Here is what my thesis is based off of. YAM can do well if crypto does well. YAM will not do well if crypto crashes. There is just no way around it. So I do not see the need for any kind of hedging or just being conservative in general. Just being an Ethereum project is a bet on crypto in itself. There is no reason to cap our upside by taking a conservative approach. I’ll give you a good example. In 2016, DigixDAO (DGD) raised 466,648 ETH, worth $7M at the time. Digix didn’t hedge or convert that ETH to cash. They held essentially all their reserves. At the peak of 2017, that 466,648 ETH was worth over $650M. Essentially, we might as well capitalize on the upside because on the downside we’re screwed anyways. And the upside is so asymmetrically huge that we want to maximize.
So here are my thoughts on allocation breakdown (using your terminology):
Bonds & Fixed Income 20%
Let me clarify a few things. I think we should have a stablecoin balance requirement (not included in this breakdown) that is used for day-to-day operations/salaries. Once over that amount, the excess gets invested. When under that amount, all new funds go towards that balance until it hits the threshold.
I think there is no reason to hold cash outside of what is necessary for expenses. You can hold stablecoins and deposit them in Curve to generate a low risk yield. There should be no cash just sitting when we can be generating a return on those stablecoins. Since this is considered “yield farming”, I put 0% for cash and factored that into the “Bonds & Fixed Income” category. So maybe something like 10% stablecoins earning a low risk yield, and 10% on farming strategies.
Then equities. We should be betting on the space. More specifically, the Ethereum ecosystem. One thing ETH enthusiasts will disagree on is the value of BTC. Some think it is valuable and others think it’s worth very little. To avoid unnecessary circular arguing, we should avoid investing in WBTC and stick to things we can all generally agree on: DeFi and other Ethereum projects. Yield-farming can be complex, high-risk, and even a losing endeavor in many circumstances. If you include the time and risk involved, it can actually be a more intensive way to generate inferior returns compared to betting on the right Ethereum projects. That is why I put such a high weight in equities versus yield farming.
I’d like to have a distributed, trusted team of multi-sig signers that control and invest these funds. We would need investment strategists who have a proven record of successful investing in the space. It is better to place trust in experts than to try to manage investing in a fully decentralized way with many people. This space also moves very fast, so not being able to make the necessary moves in time due to a lengthy process/large consensus seems like a disastrous way of managing funds. We can set investing rules/guidelines and have the ability to vote them out if we see fit.

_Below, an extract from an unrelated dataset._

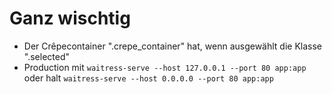 # Ganz wischtig

* Der Crêpecontainer ".crepe_container" hat, wenn ausgewählt die Klasse ".selected"
* Production mit `waitress-serve --host 127.0.0.1 --port 80 app:app` oder halt `waitress-serve --host 0.0.0.0 --port 80 app:app`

I don’t think this should be how we allocate all the funds (as stated by the OP and Trent), because we would like to use some to seed policies for the insurance product and be able to utilize funds for other products. But for the fund portion of the treasury, these are my thoughts on how I think we should allocate it.
Good work so far guys. I’m very interested in furthering this discussion with all of you.